- REQUIRED ACTION -
Scan the material for the word "ihnen" and copy each line where it occurs.

- RECORDS FOR THIS TASK -
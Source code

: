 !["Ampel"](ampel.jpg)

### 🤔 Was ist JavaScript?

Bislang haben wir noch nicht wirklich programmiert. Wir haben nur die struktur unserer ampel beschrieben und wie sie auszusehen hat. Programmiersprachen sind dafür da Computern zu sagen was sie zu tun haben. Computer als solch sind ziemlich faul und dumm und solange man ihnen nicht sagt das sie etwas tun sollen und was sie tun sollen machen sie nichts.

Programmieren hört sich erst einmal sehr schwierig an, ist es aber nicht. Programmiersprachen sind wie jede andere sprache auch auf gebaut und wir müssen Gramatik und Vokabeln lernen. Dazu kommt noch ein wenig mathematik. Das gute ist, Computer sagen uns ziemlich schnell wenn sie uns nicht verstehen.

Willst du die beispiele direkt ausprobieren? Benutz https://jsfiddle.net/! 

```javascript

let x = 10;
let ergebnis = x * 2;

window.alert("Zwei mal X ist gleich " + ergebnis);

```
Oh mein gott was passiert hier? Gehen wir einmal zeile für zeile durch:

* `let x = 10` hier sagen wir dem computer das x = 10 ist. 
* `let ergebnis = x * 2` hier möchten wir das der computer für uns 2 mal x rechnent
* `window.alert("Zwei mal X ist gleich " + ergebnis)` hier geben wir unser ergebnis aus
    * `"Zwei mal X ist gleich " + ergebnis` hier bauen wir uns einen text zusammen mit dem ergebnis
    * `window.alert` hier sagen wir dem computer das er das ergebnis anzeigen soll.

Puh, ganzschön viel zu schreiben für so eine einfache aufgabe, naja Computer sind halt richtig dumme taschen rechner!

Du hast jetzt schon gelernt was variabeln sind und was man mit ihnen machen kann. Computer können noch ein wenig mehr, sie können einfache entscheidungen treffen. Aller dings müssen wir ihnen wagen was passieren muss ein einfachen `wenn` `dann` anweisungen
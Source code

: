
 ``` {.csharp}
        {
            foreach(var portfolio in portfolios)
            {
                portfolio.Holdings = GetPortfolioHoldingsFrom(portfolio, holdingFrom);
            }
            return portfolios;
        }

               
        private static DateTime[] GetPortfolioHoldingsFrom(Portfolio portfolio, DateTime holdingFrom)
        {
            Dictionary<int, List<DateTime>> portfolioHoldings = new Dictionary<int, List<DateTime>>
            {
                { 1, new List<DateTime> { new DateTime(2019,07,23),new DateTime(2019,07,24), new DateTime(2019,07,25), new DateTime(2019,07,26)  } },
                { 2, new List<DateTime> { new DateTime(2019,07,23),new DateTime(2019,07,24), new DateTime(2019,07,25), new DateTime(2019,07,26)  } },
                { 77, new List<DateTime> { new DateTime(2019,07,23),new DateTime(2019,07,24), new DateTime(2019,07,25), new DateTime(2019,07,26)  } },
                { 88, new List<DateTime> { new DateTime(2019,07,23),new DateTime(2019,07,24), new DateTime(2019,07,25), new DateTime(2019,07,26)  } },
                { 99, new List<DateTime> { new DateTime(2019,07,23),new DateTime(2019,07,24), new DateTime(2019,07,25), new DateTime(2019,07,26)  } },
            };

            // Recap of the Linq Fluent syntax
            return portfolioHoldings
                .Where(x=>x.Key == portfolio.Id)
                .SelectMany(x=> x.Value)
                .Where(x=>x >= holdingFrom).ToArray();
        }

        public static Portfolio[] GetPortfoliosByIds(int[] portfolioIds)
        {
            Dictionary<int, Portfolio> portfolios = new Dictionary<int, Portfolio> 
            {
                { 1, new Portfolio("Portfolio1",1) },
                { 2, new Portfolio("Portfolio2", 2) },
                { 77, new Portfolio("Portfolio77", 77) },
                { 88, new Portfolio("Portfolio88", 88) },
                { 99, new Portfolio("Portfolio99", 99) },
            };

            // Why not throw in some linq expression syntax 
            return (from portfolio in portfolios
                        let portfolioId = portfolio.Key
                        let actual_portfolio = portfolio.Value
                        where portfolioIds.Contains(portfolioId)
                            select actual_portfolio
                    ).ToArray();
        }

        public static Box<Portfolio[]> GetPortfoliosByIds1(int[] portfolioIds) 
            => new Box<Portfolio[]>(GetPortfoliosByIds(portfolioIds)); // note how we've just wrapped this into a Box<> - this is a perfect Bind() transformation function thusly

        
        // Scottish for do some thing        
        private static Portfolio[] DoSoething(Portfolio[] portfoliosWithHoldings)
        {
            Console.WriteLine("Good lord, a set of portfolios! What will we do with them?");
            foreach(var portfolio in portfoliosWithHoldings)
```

- WRITTEN SOLUTION -
Bislang haben wir noch nicht wirklich programmiert. Wir haben nur die struktur unserer ampel beschrieben und wie sie auszusehen hat. Programmiersprachen sind dafür da Computern zu sagen was sie zu tun haben. Computer als solch sind ziemlich faul und dumm und solange man ihnen nicht sagt das sie etwas tun sollen und was sie tun sollen machen sie nichts.
Du hast jetzt schon gelernt was variabeln sind und was man mit ihnen machen kann. Computer können noch ein wenig mehr, sie können einfache entscheidungen treffen. Aller dings müssen wir ihnen wagen was passieren muss ein einfachen `wenn` `dann` anweisungen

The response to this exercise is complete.